Work task: Could you write out every record below exactly, leaving out any pictures?

○ ○ ○

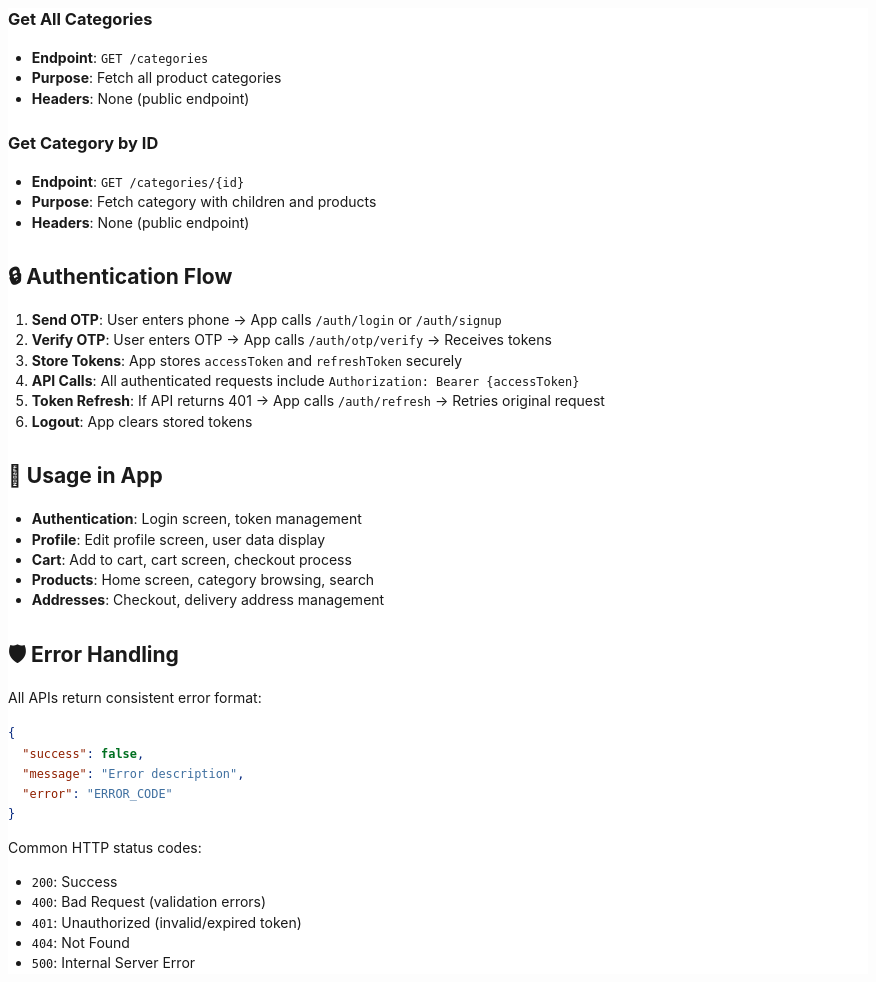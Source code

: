 ### Get All Categories
- **Endpoint**: `GET /categories`
- **Purpose**: Fetch all product categories
- **Headers**: None (public endpoint)

### Get Category by ID
- **Endpoint**: `GET /categories/{id}`
- **Purpose**: Fetch category with children and products
- **Headers**: None (public endpoint)

## 🔒 Authentication Flow

1. **Send OTP**: User enters phone → App calls `/auth/login` or `/auth/signup`
2. **Verify OTP**: User enters OTP → App calls `/auth/otp/verify` → Receives tokens
3. **Store Tokens**: App stores `accessToken` and `refreshToken` securely
4. **API Calls**: All authenticated requests include `Authorization: Bearer {accessToken}`
5. **Token Refresh**: If API returns 401 → App calls `/auth/refresh` → Retries original request
6. **Logout**: App clears stored tokens

## 📱 Usage in App

- **Authentication**: Login screen, token management
- **Profile**: Edit profile screen, user data display
- **Cart**: Add to cart, cart screen, checkout process
- **Products**: Home screen, category browsing, search
- **Addresses**: Checkout, delivery address management

## 🛡️ Error Handling

All APIs return consistent error format:
```json
{
  "success": false,
  "message": "Error description",
  "error": "ERROR_CODE"
}
```

Common HTTP status codes:
- `200`: Success
- `400`: Bad Request (validation errors)
- `401`: Unauthorized (invalid/expired token)
- `404`: Not Found
- `500`: Internal Server Error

○ ○ ○

Solved exercise:
Source code

: ### Get All Categories
- **Endpoint**: `GET /categories`
- **Purpose**: Fetch all product categories
- **Headers**: None (public endpoint)

### Get Category by ID
- **Endpoint**: `GET /categories/{id}`
- **Purpose**: Fetch category with children and products
- **Headers**: None (public endpoint)

## 🔒 Authentication Flow

1. **Send OTP**: User enters phone → App calls `/auth/login` or `/auth/signup`
2. **Verify OTP**: User enters OTP → App calls `/auth/otp/verify` → Receives tokens
3. **Store Tokens**: App stores `accessToken` and `refreshToken` securely
4. **API Calls**: All authenticated requests include `Authorization: Bearer {accessToken}`
5. **Token Refresh**: If API returns 401 → App calls `/auth/refresh` → Retries original request
6. **Logout**: App clears stored tokens

## 📱 Usage in App

- **Authentication**: Login screen, token management
- **Profile**: Edit profile screen, user data display
- **Cart**: Add to cart, cart screen, checkout process
- **Products**: Home screen, category browsing, search
- **Addresses**: Checkout, delivery address management

## 🛡️ Error Handling

All APIs return consistent error format:
```json
{
  "success": false,
  "message": "Error description",
  "error": "ERROR_CODE"
}
```

Common HTTP status codes:
- `200`: Success
- `400`: Bad Request (validation errors)
- `401`: Unauthorized (invalid/expired token)
- `404`: Not Found
- `500`: Internal Server Error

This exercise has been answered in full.